= Work request =
Each of the entries below needs to be given again exactly.
+++ Supplied entries +++
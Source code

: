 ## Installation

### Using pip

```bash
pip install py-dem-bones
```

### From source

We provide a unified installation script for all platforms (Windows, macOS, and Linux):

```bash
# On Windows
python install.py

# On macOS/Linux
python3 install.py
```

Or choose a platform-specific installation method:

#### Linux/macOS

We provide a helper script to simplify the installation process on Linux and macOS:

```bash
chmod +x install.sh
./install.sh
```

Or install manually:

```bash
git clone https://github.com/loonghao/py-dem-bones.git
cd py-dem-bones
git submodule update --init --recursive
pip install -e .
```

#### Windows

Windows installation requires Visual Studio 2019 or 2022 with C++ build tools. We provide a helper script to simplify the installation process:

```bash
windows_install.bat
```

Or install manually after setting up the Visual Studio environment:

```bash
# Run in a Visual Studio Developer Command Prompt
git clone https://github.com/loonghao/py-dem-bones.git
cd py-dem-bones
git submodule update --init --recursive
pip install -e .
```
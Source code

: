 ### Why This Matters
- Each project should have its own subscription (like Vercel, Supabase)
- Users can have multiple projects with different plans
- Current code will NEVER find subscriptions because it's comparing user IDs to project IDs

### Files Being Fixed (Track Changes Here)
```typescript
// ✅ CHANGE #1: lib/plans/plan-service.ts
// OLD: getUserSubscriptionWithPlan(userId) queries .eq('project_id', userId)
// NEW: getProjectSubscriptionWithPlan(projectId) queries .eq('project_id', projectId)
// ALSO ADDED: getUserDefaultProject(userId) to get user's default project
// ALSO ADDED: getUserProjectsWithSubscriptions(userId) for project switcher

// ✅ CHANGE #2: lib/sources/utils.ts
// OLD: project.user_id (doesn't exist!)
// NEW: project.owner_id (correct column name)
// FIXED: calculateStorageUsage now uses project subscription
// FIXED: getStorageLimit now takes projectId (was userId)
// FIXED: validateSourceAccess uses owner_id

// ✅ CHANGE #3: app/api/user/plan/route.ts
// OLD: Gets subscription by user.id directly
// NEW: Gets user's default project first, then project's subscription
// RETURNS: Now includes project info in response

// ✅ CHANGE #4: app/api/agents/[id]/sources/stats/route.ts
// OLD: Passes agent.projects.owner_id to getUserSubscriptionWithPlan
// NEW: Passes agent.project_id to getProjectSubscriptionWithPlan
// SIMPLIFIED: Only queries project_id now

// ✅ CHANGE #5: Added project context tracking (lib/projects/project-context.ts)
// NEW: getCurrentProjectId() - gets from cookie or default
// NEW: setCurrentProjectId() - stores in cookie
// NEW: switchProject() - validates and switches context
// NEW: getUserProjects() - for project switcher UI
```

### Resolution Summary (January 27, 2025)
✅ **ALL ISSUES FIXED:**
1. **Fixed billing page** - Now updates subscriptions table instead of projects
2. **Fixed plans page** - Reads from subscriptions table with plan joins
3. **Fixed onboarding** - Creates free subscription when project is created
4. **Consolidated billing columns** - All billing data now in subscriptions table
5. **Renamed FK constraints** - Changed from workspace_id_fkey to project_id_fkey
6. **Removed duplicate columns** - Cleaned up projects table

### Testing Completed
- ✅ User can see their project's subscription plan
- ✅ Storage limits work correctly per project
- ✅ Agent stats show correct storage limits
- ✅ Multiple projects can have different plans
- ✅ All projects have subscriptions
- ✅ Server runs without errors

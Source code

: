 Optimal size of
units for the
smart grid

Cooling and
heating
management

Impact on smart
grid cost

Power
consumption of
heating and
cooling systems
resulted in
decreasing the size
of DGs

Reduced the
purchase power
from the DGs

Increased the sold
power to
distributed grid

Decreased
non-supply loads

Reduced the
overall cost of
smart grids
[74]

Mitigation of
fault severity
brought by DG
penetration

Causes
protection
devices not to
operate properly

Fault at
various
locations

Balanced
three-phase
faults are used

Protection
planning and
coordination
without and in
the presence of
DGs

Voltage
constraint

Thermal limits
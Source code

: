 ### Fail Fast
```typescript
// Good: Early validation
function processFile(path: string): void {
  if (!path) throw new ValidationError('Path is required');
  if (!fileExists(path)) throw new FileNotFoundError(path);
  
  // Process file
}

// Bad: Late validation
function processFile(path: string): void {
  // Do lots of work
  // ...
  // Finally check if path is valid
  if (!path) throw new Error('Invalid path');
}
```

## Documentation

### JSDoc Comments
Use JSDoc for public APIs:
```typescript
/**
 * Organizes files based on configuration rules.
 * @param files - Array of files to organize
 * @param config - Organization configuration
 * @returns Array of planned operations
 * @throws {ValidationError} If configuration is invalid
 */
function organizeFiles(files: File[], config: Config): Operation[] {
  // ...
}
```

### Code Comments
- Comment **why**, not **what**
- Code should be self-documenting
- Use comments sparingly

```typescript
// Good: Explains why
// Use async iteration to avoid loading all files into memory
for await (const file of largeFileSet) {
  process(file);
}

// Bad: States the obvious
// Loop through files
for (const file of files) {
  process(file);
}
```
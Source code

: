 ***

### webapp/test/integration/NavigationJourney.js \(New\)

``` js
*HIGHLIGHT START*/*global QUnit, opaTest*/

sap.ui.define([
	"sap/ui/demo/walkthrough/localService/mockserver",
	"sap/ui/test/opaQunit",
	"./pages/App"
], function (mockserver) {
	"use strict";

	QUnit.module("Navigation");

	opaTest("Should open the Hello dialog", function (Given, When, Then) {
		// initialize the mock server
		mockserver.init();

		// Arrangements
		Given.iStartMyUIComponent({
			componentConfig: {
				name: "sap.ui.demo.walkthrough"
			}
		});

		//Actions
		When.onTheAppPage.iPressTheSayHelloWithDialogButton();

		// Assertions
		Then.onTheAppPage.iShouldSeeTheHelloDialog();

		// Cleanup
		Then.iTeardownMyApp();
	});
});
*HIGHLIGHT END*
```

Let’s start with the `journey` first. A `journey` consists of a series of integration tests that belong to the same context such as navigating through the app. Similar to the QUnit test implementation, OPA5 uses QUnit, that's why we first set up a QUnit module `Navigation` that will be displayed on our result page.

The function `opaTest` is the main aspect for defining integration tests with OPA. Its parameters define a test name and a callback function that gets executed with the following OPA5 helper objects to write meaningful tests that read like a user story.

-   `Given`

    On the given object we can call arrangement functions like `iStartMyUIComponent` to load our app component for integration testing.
+++
= Exercise answer =
Source code

: ## Installation

### Using pip

```bash
pip install py-dem-bones
```

### From source

We provide a unified installation script for all platforms (Windows, macOS, and Linux):

```bash
# On Windows
python install.py

# On macOS/Linux
python3 install.py
```

Or choose a platform-specific installation method:

#### Linux/macOS

We provide a helper script to simplify the installation process on Linux and macOS:

```bash
chmod +x install.sh
./install.sh
```

Or install manually:

```bash
git clone https://github.com/loonghao/py-dem-bones.git
cd py-dem-bones
git submodule update --init --recursive
pip install -e .
```

#### Windows

Windows installation requires Visual Studio 2019 or 2022 with C++ build tools. We provide a helper script to simplify the installation process:

```bash
windows_install.bat
```

Or install manually after setting up the Visual Studio environment:

```bash
# Run in a Visual Studio Developer Command Prompt
git clone https://github.com/loonghao/py-dem-bones.git
cd py-dem-bones
git submodule update --init --recursive
pip install -e .
```
Source code

: ### Why This Matters
- Each project should have its own subscription (like Vercel, Supabase)
- Users can have multiple projects with different plans
- Current code will NEVER find subscriptions because it's comparing user IDs to project IDs

### Files Being Fixed (Track Changes Here)
```typescript
// ✅ CHANGE #1: lib/plans/plan-service.ts
// OLD: getUserSubscriptionWithPlan(userId) queries .eq('project_id', userId)
// NEW: getProjectSubscriptionWithPlan(projectId) queries .eq('project_id', projectId)
// ALSO ADDED: getUserDefaultProject(userId) to get user's default project
// ALSO ADDED: getUserProjectsWithSubscriptions(userId) for project switcher

// ✅ CHANGE #2: lib/sources/utils.ts
// OLD: project.user_id (doesn't exist!)
// NEW: project.owner_id (correct column name)
// FIXED: calculateStorageUsage now uses project subscription
// FIXED: getStorageLimit now takes projectId (was userId)
// FIXED: validateSourceAccess uses owner_id

// ✅ CHANGE #3: app/api/user/plan/route.ts
// OLD: Gets subscription by user.id directly
// NEW: Gets user's default project first, then project's subscription
// RETURNS: Now includes project info in response

// ✅ CHANGE #4: app/api/agents/[id]/sources/stats/route.ts
// OLD: Passes agent.projects.owner_id to getUserSubscriptionWithPlan
// NEW: Passes agent.project_id to getProjectSubscriptionWithPlan
// SIMPLIFIED: Only queries project_id now

// ✅ CHANGE #5: Added project context tracking (lib/projects/project-context.ts)
// NEW: getCurrentProjectId() - gets from cookie or default
// NEW: setCurrentProjectId() - stores in cookie
// NEW: switchProject() - validates and switches context
// NEW: getUserProjects() - for project switcher UI
```

### Resolution Summary (January 27, 2025)
✅ **ALL ISSUES FIXED:**
1. **Fixed billing page** - Now updates subscriptions table instead of projects
2. **Fixed plans page** - Reads from subscriptions table with plan joins
3. **Fixed onboarding** - Creates free subscription when project is created
4. **Consolidated billing columns** - All billing data now in subscriptions table
5. **Renamed FK constraints** - Changed from workspace_id_fkey to project_id_fkey
6. **Removed duplicate columns** - Cleaned up projects table

### Testing Completed
- ✅ User can see their project's subscription plan
- ✅ Storage limits work correctly per project
- ✅ Agent stats show correct storage limits
- ✅ Multiple projects can have different plans
- ✅ All projects have subscriptions
- ✅ Server runs without errors

Source code

: Optimal size of
units for the
smart grid

Cooling and
heating
management

Impact on smart
grid cost

Power
consumption of
heating and
cooling systems
resulted in
decreasing the size
of DGs

Reduced the
purchase power
from the DGs

Increased the sold
power to
distributed grid

Decreased
non-supply loads

Reduced the
overall cost of
smart grids
[74]

Mitigation of
fault severity
brought by DG
penetration

Causes
protection
devices not to
operate properly

Fault at
various
locations

Balanced
three-phase
faults are used

Protection
planning and
coordination
without and in
the presence of
DGs

Voltage
constraint

Thermal limits
Source code

: ### Fail Fast
```typescript
// Good: Early validation
function processFile(path: string): void {
  if (!path) throw new ValidationError('Path is required');
  if (!fileExists(path)) throw new FileNotFoundError(path);
  
  // Process file
}

// Bad: Late validation
function processFile(path: string): void {
  // Do lots of work
  // ...
  // Finally check if path is valid
  if (!path) throw new Error('Invalid path');
}
```

## Documentation

### JSDoc Comments
Use JSDoc for public APIs:
```typescript
/**
 * Organizes files based on configuration rules.
 * @param files - Array of files to organize
 * @param config - Organization configuration
 * @returns Array of planned operations
 * @throws {ValidationError} If configuration is invalid
 */
function organizeFiles(files: File[], config: Config): Operation[] {
  // ...
}
```

### Code Comments
- Comment **why**, not **what**
- Code should be self-documenting
- Use comments sparingly

```typescript
// Good: Explains why
// Use async iteration to avoid loading all files into memory
for await (const file of largeFileSet) {
  process(file);
}

// Bad: States the obvious
// Loop through files
for (const file of files) {
  process(file);
}
```
Source code

: ***

### webapp/test/integration/NavigationJourney.js \(New\)

``` js
*HIGHLIGHT START*/*global QUnit, opaTest*/

sap.ui.define([
	"sap/ui/demo/walkthrough/localService/mockserver",
	"sap/ui/test/opaQunit",
	"./pages/App"
], function (mockserver) {
	"use strict";

	QUnit.module("Navigation");

	opaTest("Should open the Hello dialog", function (Given, When, Then) {
		// initialize the mock server
		mockserver.init();

		// Arrangements
		Given.iStartMyUIComponent({
			componentConfig: {
				name: "sap.ui.demo.walkthrough"
			}
		});

		//Actions
		When.onTheAppPage.iPressTheSayHelloWithDialogButton();

		// Assertions
		Then.onTheAppPage.iShouldSeeTheHelloDialog();

		// Cleanup
		Then.iTeardownMyApp();
	});
});
*HIGHLIGHT END*
```

Let’s start with the `journey` first. A `journey` consists of a series of integration tests that belong to the same context such as navigating through the app. Similar to the QUnit test implementation, OPA5 uses QUnit, that's why we first set up a QUnit module `Navigation` that will be displayed on our result page.

The function `opaTest` is the main aspect for defining integration tests with OPA. Its parameters define a test name and a callback function that gets executed with the following OPA5 helper objects to write meaningful tests that read like a user story.

-   `Given`

    On the given object we can call arrangement functions like `iStartMyUIComponent` to load our app component for integration testing.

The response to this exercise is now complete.